Eye injuries such as a corneal abrasion, foreign object in the eye or a chemical burn may also cause eye pain with blinking.
An abrasion can be a very painful scrape to the cornea. It can be caused by a foreign object in the eye or is often caused by a fingernail or tree branch. An eye doctor will treat a corneal abrasion with an antibiotic eye drop to prevent infection. In addition, some doctors may use a contact lens as a bandaid on the eye to improve eye comfort with blinking.
Ocular chemical burns occur when chemicals splash into the eye and are responsible for 11.5%-22.1% of all ocular injuries.9 Copious irrigation with a saline solution is recommended to remove the chemical agent and minimize the damage to the eye.
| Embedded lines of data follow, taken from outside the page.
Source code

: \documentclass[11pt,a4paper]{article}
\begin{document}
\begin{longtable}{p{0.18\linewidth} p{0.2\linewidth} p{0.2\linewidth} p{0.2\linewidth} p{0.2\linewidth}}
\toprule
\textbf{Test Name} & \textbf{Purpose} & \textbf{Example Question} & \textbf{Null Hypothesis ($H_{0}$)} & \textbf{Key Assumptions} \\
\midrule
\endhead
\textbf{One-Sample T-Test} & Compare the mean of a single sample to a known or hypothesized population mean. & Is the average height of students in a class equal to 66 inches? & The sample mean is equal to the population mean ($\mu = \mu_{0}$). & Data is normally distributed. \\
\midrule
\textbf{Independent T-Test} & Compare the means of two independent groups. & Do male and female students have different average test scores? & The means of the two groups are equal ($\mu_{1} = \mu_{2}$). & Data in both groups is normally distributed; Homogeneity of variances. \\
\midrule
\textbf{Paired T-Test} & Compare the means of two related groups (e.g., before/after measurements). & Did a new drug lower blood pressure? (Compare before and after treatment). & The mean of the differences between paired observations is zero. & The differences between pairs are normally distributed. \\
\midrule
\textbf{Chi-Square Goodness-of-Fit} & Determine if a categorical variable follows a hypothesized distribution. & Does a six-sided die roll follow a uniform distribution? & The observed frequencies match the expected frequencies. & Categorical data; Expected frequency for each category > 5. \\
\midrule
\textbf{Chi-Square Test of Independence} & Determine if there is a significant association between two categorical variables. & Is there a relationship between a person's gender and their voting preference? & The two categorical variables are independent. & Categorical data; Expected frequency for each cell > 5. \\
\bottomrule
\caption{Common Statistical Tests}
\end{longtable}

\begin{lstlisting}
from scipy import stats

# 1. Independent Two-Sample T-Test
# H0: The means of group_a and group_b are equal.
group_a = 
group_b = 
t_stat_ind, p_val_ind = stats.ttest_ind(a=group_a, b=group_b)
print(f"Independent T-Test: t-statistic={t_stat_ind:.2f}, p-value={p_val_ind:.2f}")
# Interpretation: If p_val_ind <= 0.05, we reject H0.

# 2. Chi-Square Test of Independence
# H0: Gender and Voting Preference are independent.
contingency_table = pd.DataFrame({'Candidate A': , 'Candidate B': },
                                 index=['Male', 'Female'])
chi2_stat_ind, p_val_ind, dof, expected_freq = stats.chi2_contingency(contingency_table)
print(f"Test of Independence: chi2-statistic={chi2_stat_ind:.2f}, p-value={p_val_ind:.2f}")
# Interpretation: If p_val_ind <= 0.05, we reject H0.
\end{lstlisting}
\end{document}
Most importantly, any chemical burn requires immediate medical attention by an ophthalmologist or optometrist.
When to See a Doctor for Eye Pain
Finally, contact your eye doctor immediately if you experience any new eye pain with or without vision changes.
Putting It All Together
Any injury or ocular condition that affects the anterior aspect of the eye, particularly the cornea, may cause the eye to hurt when blinking. The cornea is one of the most sensitive organs of the body due to the innervation of many nerves. The nerves are responsible for the sensations of touch, pain, and temperature. If your eye hurts when blinking, you should see an eye doctor immediately.